Presented by

It starts up front with a refusal to be moved

If it's not fun, he's done


Lior from Turners Falls, MA

You mentioned a team's run defense can be fixed on the practice field. What was the Packers' run defense missing against Seattle, and how do position coaches go about correcting those things in preparation for the following week's game, as well as throughout the season as a whole?

I'm not a coach, but I've listened to enough coaches talk about how to play fundamentally sound run defense to know that improving the run defense usually begins with better pad level. I checked it out a little bit last night and I saw guys standing up at the snap of the ball, instead of staying low, digging in, getting under their blockers' pads and refusing to be moved. In a two-gapping scheme, just hold the point of attack. That's all. Stopping the run is a mindset. In a two-gapping scheme it's a refusal to be moved. With that complete, the linebackers then have to run to the ball, sink their hips and strike the rising blow. That's run defense, as told to me by a lot of coaches who were and are very good at teaching it.

Jason from Seattle, WA

It seemed like Rodgers wasn't being Rodgers yesterday. I saw a lot of tough throws I thought he could make: a couple of slants, that two-point conversion throw, a sideline throw, that bomb. Am I crazy? Is he just rusty?

He was playing with half a field. That was problem No. 1. No. 2, it appeared to me his receivers were coming open late, and that's not what you want in a rhythm passing attack. The Seahawks secondary disrupted the timing in the Packers' passing attack. That's what I saw, but the possibility exists I'm wrong.

Mike from Scott AFB, IL

Okay, first I get that you work for the Packers and you won't be honest with questions.

That's how you start your question? Why would I bother answering the question, Mike, if you won't trust my answer to be honest. I don't deserve that disrespect.

Danny from Ashland, WI

Vic, agree or disagree, our play calling is very predictable?

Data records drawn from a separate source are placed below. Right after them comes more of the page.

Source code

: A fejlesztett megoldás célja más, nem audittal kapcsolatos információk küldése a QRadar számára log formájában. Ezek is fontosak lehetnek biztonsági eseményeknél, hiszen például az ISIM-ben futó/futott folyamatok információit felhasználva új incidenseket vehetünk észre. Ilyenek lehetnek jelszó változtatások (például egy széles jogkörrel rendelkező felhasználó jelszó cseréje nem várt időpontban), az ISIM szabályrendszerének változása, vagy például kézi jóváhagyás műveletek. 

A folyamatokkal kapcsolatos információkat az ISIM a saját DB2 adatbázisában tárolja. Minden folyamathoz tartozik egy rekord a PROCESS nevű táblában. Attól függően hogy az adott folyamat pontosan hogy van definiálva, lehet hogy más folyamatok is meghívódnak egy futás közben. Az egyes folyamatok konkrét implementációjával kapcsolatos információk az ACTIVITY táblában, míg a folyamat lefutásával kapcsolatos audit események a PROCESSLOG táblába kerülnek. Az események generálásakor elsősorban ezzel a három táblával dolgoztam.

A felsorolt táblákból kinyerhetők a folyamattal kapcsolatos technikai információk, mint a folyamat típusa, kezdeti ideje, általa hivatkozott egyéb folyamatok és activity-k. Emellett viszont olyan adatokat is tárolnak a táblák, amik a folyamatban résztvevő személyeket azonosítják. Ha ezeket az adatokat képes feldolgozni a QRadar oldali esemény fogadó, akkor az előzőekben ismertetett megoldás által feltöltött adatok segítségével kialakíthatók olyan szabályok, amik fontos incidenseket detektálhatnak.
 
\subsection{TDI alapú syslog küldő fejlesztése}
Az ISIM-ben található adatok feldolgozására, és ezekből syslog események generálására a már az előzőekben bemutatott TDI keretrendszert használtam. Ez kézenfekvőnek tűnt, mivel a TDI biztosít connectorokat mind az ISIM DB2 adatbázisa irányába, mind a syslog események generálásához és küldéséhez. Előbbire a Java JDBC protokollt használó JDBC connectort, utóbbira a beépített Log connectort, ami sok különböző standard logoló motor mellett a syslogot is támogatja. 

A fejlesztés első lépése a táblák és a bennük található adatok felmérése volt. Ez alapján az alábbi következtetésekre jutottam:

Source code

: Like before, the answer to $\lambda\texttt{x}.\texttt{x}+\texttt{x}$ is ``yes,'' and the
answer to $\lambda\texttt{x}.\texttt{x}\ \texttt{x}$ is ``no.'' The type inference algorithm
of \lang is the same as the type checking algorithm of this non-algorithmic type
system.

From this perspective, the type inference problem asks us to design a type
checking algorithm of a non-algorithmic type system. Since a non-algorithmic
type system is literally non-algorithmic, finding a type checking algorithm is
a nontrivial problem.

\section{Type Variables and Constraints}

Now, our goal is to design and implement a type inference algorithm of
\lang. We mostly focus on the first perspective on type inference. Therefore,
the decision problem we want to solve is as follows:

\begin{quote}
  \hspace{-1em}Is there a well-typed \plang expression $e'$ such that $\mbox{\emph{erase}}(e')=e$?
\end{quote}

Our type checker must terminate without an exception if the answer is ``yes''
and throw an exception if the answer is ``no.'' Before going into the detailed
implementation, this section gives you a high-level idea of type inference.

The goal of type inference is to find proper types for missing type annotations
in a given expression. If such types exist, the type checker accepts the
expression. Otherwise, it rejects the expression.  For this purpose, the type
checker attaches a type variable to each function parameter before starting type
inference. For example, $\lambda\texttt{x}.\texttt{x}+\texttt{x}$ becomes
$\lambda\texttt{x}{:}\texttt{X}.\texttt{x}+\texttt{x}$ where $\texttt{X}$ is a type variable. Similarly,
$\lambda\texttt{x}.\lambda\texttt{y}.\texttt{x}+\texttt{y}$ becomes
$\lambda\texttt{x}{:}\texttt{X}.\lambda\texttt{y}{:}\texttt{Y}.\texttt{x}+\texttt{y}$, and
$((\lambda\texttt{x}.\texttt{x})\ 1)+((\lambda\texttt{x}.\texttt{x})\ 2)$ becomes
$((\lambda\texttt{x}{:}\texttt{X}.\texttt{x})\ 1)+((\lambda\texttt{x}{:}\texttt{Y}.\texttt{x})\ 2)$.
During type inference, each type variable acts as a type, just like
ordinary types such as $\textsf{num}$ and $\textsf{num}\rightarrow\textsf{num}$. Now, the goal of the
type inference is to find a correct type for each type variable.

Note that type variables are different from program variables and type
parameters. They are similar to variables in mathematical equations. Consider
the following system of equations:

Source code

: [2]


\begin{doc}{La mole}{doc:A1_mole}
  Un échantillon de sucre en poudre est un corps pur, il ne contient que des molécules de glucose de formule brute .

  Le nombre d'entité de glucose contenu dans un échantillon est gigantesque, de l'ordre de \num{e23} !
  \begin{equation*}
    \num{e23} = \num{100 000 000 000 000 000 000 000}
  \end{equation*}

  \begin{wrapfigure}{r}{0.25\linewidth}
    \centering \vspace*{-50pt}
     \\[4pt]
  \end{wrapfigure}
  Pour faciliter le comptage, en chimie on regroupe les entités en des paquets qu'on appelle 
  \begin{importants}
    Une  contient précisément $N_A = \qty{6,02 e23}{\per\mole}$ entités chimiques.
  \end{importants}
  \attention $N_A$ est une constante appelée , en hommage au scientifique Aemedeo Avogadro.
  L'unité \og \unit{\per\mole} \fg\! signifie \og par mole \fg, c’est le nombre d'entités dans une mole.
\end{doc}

Danny, you'll never fully enjoy or appreciate the game of football, its demands and its charm if you believe it's a play-calling game. You want to beat your opponent with strategy, and that might work in a game or two, but what about all of the other games? The other guys are trying to call good plays, too. Good football is a blend of sound strategy and victorious performance. I'm not an expert on strategy, but I've watched enough football to know it was the Seahawks that are to be credited with a victorious performance.

Mattias from Madison, WI

Vic, I wanted to let you know I won't be reading your "Ask Vic" articles until the mass hysteria over this loss has died down. I feel the Packers will crush some team in December the way the Seahawks dismantled our team in September. I am saving my overreaction for that game. I won't waste my enjoyment of football on negative emotions. See you late next week.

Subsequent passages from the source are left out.